You’ll notice the title of this piece is called ‘make your manna.’ Now what does that have to do with all that I have just said? I was sitting outside today in the sun at the end of these two years and I realised that I did come out the other side, however I am not the same person I was and I feel I have had things taken from me and I have questions. 

Just being real here. 

I was reading about the Israelites and Moses’ instructions about the manna that was being provided for them. The ingredients for the manna came every morning, but it wasn’t a completely finished product. They had to grind it, mix it, bake it, then it was ready to be eaten. 

They had to make their manna! I had never realised that before. The definition of manna is ‘what is it?’ so not only did they have to eat something they didn’t know but they had to make it as well.

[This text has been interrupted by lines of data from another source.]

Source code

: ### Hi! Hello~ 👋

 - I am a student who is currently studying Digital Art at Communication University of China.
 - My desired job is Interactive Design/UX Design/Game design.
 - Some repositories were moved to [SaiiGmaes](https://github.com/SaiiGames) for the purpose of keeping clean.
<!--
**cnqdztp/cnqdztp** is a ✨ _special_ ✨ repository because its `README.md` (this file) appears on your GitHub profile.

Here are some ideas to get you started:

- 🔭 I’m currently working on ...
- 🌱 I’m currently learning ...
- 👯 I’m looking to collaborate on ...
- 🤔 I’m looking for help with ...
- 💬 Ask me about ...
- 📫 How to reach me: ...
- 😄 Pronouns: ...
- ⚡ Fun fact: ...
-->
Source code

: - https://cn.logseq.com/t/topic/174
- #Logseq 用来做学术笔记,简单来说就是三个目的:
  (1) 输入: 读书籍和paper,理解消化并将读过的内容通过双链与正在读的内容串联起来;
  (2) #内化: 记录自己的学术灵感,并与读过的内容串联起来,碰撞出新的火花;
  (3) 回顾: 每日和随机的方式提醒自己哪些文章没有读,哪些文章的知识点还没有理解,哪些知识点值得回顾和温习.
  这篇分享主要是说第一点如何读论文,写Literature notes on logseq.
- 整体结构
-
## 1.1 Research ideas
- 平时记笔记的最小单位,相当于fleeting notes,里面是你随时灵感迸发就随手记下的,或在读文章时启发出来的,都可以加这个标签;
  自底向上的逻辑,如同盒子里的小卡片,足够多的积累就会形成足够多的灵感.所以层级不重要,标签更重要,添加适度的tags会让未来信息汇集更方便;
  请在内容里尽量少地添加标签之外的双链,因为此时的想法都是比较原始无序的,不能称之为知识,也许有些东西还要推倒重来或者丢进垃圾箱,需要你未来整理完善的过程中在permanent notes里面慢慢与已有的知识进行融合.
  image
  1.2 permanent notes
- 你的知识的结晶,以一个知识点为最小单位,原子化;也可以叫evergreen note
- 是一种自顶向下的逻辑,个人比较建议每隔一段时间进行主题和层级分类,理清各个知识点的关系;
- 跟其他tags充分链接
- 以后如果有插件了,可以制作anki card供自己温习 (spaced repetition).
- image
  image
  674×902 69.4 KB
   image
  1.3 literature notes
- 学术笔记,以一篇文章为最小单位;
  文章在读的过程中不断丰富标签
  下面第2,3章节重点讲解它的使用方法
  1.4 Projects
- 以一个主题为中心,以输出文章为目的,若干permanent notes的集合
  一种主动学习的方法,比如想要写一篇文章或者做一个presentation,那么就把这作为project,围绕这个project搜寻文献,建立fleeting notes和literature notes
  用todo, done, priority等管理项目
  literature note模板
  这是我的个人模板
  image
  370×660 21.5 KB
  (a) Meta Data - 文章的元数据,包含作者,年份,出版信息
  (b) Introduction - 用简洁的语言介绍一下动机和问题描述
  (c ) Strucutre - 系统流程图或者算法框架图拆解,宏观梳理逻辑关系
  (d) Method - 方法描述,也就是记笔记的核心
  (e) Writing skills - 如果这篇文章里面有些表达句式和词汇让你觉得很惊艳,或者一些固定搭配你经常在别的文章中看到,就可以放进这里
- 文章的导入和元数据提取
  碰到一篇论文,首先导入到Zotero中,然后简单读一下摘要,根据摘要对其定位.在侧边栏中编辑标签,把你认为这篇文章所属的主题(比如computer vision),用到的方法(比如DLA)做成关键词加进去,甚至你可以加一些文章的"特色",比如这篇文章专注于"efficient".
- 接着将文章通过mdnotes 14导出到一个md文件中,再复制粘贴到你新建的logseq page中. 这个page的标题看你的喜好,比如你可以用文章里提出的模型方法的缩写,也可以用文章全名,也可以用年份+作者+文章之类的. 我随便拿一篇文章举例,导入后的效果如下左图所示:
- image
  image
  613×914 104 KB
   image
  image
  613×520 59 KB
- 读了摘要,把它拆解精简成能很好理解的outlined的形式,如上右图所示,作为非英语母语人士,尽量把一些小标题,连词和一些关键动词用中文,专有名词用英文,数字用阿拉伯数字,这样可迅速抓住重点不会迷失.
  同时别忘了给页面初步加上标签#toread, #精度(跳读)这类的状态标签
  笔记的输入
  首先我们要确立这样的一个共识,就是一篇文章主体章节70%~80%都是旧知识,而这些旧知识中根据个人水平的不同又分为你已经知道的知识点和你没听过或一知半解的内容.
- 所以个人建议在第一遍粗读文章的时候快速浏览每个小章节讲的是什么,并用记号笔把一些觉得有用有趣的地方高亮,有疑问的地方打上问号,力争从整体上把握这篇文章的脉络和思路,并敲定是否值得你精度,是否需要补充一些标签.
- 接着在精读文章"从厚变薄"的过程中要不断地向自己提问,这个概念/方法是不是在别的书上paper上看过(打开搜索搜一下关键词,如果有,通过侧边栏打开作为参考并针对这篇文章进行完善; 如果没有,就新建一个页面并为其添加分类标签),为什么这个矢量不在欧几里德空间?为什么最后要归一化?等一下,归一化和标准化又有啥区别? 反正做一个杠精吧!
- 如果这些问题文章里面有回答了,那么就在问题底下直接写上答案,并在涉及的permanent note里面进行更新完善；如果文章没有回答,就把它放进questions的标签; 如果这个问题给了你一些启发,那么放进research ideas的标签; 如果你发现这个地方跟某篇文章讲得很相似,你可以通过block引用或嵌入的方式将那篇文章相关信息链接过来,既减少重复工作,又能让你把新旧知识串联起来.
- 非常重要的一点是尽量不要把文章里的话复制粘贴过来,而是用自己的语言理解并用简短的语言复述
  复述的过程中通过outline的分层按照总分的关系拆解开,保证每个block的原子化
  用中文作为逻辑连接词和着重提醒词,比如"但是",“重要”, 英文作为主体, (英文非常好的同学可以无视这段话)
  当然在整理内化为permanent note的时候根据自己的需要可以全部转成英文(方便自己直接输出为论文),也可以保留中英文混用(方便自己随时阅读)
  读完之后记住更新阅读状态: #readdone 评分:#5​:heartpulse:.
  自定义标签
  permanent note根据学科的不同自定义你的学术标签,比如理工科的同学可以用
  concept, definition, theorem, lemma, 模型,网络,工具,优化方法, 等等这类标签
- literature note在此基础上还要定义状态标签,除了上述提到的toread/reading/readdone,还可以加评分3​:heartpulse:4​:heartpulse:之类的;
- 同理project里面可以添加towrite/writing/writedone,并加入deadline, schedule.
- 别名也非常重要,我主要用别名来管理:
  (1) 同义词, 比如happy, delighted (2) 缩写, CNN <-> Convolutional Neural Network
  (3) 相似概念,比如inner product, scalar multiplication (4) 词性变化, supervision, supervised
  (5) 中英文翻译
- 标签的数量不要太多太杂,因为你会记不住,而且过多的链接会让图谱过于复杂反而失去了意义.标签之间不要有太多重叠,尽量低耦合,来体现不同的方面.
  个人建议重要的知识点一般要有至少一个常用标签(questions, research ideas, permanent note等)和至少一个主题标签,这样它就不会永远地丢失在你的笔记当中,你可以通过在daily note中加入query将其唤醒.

That sounds a bit unfair to me.

God never revealed the name. 

They had to rely on His faithfulness and that He would sustain them even in the mystery.

So what has all this got to do with the past two years? Well, in my opinion there has never been a more confusing time in recent history and I have asked God, “What is going on? What is it?” 

I haven’t got answers but every day for these past two years the ingredients for the manna came and when I was obedient I made the manna and I was sustained. 

I hope this  encourages you to keep making your manna and gain strength even when you haven’t a clue what’s going on.